[Saved data entries]
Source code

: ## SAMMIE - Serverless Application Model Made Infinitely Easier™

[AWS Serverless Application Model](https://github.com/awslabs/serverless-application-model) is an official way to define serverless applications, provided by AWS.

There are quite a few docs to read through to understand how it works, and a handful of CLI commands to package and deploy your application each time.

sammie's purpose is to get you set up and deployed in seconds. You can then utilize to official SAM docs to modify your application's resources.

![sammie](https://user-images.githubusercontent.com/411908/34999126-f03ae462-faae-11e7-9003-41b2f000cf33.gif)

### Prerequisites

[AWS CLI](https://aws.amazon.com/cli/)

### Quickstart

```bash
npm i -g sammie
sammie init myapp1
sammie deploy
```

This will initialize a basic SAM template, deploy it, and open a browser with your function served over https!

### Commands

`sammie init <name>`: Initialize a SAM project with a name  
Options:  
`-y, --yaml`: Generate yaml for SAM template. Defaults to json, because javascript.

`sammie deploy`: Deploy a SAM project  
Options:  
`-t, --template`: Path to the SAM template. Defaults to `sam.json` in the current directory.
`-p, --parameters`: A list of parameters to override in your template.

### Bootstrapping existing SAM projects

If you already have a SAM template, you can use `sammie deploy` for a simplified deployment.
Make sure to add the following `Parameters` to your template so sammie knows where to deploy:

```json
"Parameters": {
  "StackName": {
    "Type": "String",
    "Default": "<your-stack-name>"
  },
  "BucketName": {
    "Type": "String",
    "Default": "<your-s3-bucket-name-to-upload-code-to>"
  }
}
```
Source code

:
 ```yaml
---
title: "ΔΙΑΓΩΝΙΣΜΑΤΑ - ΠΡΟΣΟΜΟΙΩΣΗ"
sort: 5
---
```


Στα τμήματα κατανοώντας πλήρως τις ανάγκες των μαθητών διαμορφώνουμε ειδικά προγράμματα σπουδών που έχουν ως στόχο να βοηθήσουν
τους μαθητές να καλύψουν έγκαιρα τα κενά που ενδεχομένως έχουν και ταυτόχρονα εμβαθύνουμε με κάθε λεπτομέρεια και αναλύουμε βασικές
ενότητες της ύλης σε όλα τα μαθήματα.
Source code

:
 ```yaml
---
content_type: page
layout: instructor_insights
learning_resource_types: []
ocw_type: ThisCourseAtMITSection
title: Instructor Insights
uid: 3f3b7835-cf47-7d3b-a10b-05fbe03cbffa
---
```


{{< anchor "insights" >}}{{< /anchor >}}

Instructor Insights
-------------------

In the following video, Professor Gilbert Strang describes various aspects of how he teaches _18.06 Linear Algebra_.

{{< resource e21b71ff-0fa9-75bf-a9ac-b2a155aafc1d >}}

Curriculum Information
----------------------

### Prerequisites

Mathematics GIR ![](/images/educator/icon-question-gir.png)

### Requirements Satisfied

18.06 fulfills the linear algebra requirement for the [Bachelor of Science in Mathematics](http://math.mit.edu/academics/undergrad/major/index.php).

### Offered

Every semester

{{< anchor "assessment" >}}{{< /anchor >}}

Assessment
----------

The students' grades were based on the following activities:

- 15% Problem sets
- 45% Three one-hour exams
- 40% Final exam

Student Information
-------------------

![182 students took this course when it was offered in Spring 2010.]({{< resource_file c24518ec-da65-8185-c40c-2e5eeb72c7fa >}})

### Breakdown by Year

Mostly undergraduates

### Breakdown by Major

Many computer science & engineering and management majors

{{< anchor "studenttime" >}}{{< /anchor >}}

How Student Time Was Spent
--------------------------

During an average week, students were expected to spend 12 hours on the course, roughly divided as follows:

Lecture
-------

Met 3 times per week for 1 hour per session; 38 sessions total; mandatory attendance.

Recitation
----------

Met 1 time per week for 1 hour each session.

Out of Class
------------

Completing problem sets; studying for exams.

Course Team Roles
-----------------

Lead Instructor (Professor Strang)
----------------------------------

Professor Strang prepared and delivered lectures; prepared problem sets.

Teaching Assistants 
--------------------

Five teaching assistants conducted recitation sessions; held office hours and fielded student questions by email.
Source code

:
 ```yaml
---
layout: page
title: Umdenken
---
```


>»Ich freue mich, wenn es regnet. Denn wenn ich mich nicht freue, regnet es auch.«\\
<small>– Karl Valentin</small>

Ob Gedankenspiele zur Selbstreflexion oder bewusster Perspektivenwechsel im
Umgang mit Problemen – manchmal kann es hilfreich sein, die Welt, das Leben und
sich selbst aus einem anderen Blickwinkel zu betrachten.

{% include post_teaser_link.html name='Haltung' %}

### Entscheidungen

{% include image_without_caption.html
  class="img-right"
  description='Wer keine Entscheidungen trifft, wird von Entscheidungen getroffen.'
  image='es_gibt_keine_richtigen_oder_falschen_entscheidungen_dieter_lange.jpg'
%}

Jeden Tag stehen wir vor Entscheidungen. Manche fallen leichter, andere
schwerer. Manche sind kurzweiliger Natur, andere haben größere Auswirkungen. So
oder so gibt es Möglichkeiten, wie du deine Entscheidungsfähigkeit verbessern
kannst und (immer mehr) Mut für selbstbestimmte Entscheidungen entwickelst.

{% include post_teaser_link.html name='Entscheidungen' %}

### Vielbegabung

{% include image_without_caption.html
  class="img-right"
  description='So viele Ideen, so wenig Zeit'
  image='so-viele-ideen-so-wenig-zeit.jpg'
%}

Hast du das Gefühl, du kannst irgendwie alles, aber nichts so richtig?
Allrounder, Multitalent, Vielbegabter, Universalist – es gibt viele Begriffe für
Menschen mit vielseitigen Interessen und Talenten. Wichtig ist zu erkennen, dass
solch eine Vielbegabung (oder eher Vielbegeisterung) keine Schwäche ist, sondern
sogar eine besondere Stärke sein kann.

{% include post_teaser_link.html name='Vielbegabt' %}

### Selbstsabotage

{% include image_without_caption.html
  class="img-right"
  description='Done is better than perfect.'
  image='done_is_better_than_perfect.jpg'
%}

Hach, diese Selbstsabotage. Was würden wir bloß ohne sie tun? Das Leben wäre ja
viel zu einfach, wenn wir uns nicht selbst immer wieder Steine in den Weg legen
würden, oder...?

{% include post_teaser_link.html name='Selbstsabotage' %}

> **Problem**: Every entry needs to be copied exactly as it was written.

> **Solution to this problem**:
Source code

: ## SAMMIE - Serverless Application Model Made Infinitely Easier™

[AWS Serverless Application Model](https://github.com/awslabs/serverless-application-model) is an official way to define serverless applications, provided by AWS.

There are quite a few docs to read through to understand how it works, and a handful of CLI commands to package and deploy your application each time.

sammie's purpose is to get you set up and deployed in seconds. You can then utilize to official SAM docs to modify your application's resources.

![sammie](https://user-images.githubusercontent.com/411908/34999126-f03ae462-faae-11e7-9003-41b2f000cf33.gif)

### Prerequisites

[AWS CLI](https://aws.amazon.com/cli/)

### Quickstart

```bash
npm i -g sammie
sammie init myapp1
sammie deploy
```

This will initialize a basic SAM template, deploy it, and open a browser with your function served over https!

### Commands

`sammie init <name>`: Initialize a SAM project with a name  
Options:  
`-y, --yaml`: Generate yaml for SAM template. Defaults to json, because javascript.

`sammie deploy`: Deploy a SAM project  
Options:  
`-t, --template`: Path to the SAM template. Defaults to `sam.json` in the current directory.
`-p, --parameters`: A list of parameters to override in your template.

### Bootstrapping existing SAM projects

If you already have a SAM template, you can use `sammie deploy` for a simplified deployment.
Make sure to add the following `Parameters` to your template so sammie knows where to deploy:

```json
"Parameters": {
  "StackName": {
    "Type": "String",
    "Default": "<your-stack-name>"
  },
  "BucketName": {
    "Type": "String",
    "Default": "<your-s3-bucket-name-to-upload-code-to>"
  }
}
```
Source code

:
 ```yaml
---
title: "ΔΙΑΓΩΝΙΣΜΑΤΑ - ΠΡΟΣΟΜΟΙΩΣΗ"
sort: 5
---
```


Στα τμήματα κατανοώντας πλήρως τις ανάγκες των μαθητών διαμορφώνουμε ειδικά προγράμματα σπουδών που έχουν ως στόχο να βοηθήσουν
τους μαθητές να καλύψουν έγκαιρα τα κενά που ενδεχομένως έχουν και ταυτόχρονα εμβαθύνουμε με κάθε λεπτομέρεια και αναλύουμε βασικές
ενότητες της ύλης σε όλα τα μαθήματα.
Source code

:
 ```yaml
---
content_type: page
layout: instructor_insights
learning_resource_types: []
ocw_type: ThisCourseAtMITSection
title: Instructor Insights
uid: 3f3b7835-cf47-7d3b-a10b-05fbe03cbffa
---
```


{{< anchor "insights" >}}{{< /anchor >}}

Instructor Insights
-------------------

In the following video, Professor Gilbert Strang describes various aspects of how he teaches _18.06 Linear Algebra_.

{{< resource e21b71ff-0fa9-75bf-a9ac-b2a155aafc1d >}}

Curriculum Information
----------------------

### Prerequisites

Mathematics GIR ![](/images/educator/icon-question-gir.png)

### Requirements Satisfied

18.06 fulfills the linear algebra requirement for the [Bachelor of Science in Mathematics](http://math.mit.edu/academics/undergrad/major/index.php).

### Offered

Every semester

{{< anchor "assessment" >}}{{< /anchor >}}

Assessment
----------

The students' grades were based on the following activities:

- 15% Problem sets
- 45% Three one-hour exams
- 40% Final exam

Student Information
-------------------

![182 students took this course when it was offered in Spring 2010.]({{< resource_file c24518ec-da65-8185-c40c-2e5eeb72c7fa >}})

### Breakdown by Year

Mostly undergraduates

### Breakdown by Major

Many computer science & engineering and management majors

{{< anchor "studenttime" >}}{{< /anchor >}}

How Student Time Was Spent
--------------------------

During an average week, students were expected to spend 12 hours on the course, roughly divided as follows:

Lecture
-------

Met 3 times per week for 1 hour per session; 38 sessions total; mandatory attendance.

Recitation
----------

Met 1 time per week for 1 hour each session.

Out of Class
------------

Completing problem sets; studying for exams.

Course Team Roles
-----------------

Lead Instructor (Professor Strang)
----------------------------------

Professor Strang prepared and delivered lectures; prepared problem sets.

Teaching Assistants 
--------------------

Five teaching assistants conducted recitation sessions; held office hours and fielded student questions by email.
Source code

:
 ```yaml
---
layout: page
title: Umdenken
---
```


>»Ich freue mich, wenn es regnet. Denn wenn ich mich nicht freue, regnet es auch.«\\
<small>– Karl Valentin</small>

Ob Gedankenspiele zur Selbstreflexion oder bewusster Perspektivenwechsel im
Umgang mit Problemen – manchmal kann es hilfreich sein, die Welt, das Leben und
sich selbst aus einem anderen Blickwinkel zu betrachten.

{% include post_teaser_link.html name='Haltung' %}

### Entscheidungen

{% include image_without_caption.html
  class="img-right"
  description='Wer keine Entscheidungen trifft, wird von Entscheidungen getroffen.'
  image='es_gibt_keine_richtigen_oder_falschen_entscheidungen_dieter_lange.jpg'
%}

Jeden Tag stehen wir vor Entscheidungen. Manche fallen leichter, andere
schwerer. Manche sind kurzweiliger Natur, andere haben größere Auswirkungen. So
oder so gibt es Möglichkeiten, wie du deine Entscheidungsfähigkeit verbessern
kannst und (immer mehr) Mut für selbstbestimmte Entscheidungen entwickelst.

{% include post_teaser_link.html name='Entscheidungen' %}

### Vielbegabung

{% include image_without_caption.html
  class="img-right"
  description='So viele Ideen, so wenig Zeit'
  image='so-viele-ideen-so-wenig-zeit.jpg'
%}

Hast du das Gefühl, du kannst irgendwie alles, aber nichts so richtig?
Allrounder, Multitalent, Vielbegabter, Universalist – es gibt viele Begriffe für
Menschen mit vielseitigen Interessen und Talenten. Wichtig ist zu erkennen, dass
solch eine Vielbegabung (oder eher Vielbegeisterung) keine Schwäche ist, sondern
sogar eine besondere Stärke sein kann.

{% include post_teaser_link.html name='Vielbegabt' %}

### Selbstsabotage

{% include image_without_caption.html
  class="img-right"
  description='Done is better than perfect.'
  image='done_is_better_than_perfect.jpg'
%}

Hach, diese Selbstsabotage. Was würden wir bloß ohne sie tun? Das Leben wäre ja
viel zu einfach, wenn wir uns nicht selbst immer wieder Steine in den Weg legen
würden, oder...?

{% include post_teaser_link.html name='Selbstsabotage' %}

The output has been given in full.